- [DATA SHOWN]
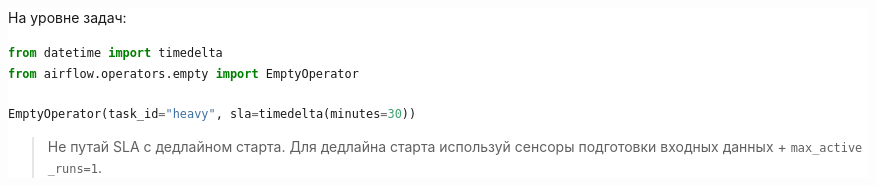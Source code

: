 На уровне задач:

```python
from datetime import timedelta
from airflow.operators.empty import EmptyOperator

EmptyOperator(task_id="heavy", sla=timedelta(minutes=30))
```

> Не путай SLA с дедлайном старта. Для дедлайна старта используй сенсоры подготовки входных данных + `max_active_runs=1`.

==

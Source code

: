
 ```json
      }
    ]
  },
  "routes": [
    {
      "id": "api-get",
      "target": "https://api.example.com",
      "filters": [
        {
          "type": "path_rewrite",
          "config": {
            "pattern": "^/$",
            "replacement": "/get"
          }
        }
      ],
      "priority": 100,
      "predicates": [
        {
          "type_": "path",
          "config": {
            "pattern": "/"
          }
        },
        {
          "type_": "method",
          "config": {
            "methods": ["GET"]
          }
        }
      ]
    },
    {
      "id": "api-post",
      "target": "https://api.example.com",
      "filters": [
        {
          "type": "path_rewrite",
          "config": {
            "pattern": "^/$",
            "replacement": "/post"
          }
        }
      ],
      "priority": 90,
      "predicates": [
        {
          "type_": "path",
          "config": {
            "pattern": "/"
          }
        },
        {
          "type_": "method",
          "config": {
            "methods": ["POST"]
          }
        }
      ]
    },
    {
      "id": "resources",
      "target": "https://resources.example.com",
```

--

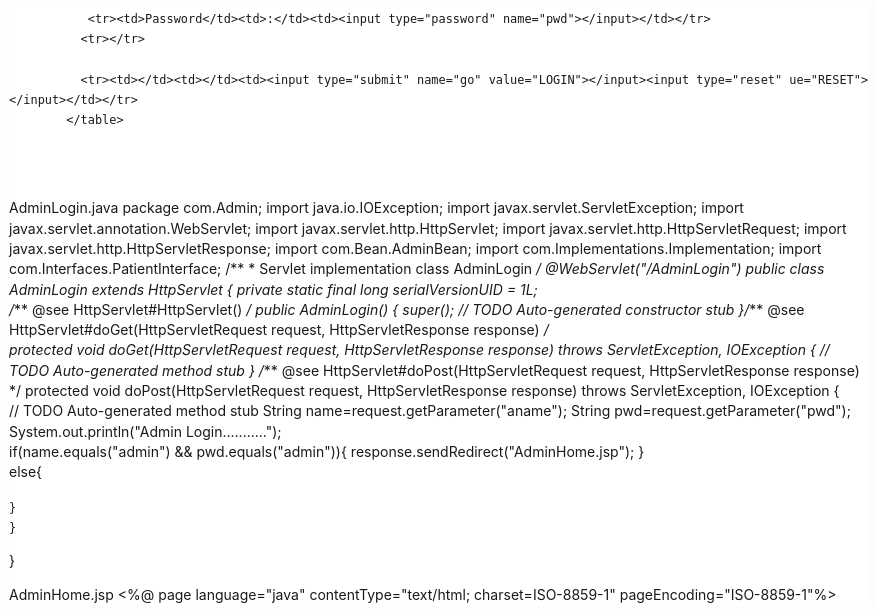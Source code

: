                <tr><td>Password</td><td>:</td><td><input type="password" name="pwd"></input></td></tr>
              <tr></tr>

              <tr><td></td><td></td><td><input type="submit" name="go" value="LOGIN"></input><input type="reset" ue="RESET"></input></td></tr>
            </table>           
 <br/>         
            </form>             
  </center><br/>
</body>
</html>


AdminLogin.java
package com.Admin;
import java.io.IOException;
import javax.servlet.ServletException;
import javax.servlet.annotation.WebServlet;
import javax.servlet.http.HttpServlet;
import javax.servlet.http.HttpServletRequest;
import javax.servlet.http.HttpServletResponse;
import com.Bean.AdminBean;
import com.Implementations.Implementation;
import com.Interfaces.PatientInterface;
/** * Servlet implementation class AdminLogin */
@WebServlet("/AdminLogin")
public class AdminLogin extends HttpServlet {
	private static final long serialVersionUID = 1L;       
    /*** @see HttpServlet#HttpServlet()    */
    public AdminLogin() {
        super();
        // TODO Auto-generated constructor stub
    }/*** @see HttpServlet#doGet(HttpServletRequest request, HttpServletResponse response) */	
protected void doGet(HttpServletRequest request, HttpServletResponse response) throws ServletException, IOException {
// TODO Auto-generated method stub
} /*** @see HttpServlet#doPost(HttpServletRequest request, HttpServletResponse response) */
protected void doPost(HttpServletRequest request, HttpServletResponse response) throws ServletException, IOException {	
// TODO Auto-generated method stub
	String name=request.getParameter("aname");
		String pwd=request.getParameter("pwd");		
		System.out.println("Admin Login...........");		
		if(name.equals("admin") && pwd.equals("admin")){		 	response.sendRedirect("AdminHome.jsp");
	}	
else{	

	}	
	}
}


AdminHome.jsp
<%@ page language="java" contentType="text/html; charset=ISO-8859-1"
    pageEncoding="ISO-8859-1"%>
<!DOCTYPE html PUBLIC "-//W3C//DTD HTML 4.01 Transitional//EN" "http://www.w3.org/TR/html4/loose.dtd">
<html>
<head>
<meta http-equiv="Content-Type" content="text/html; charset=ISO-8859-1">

- [PROBLEM TO SOLVE] Review the material and copy each line in which the word "doGet" appears.

- [TASK RESULT]
    }/*** @see HttpServlet#doGet(HttpServletRequest request, HttpServletResponse response) */	
protected void doGet(HttpServletRequest request, HttpServletResponse response) throws ServletException, IOException {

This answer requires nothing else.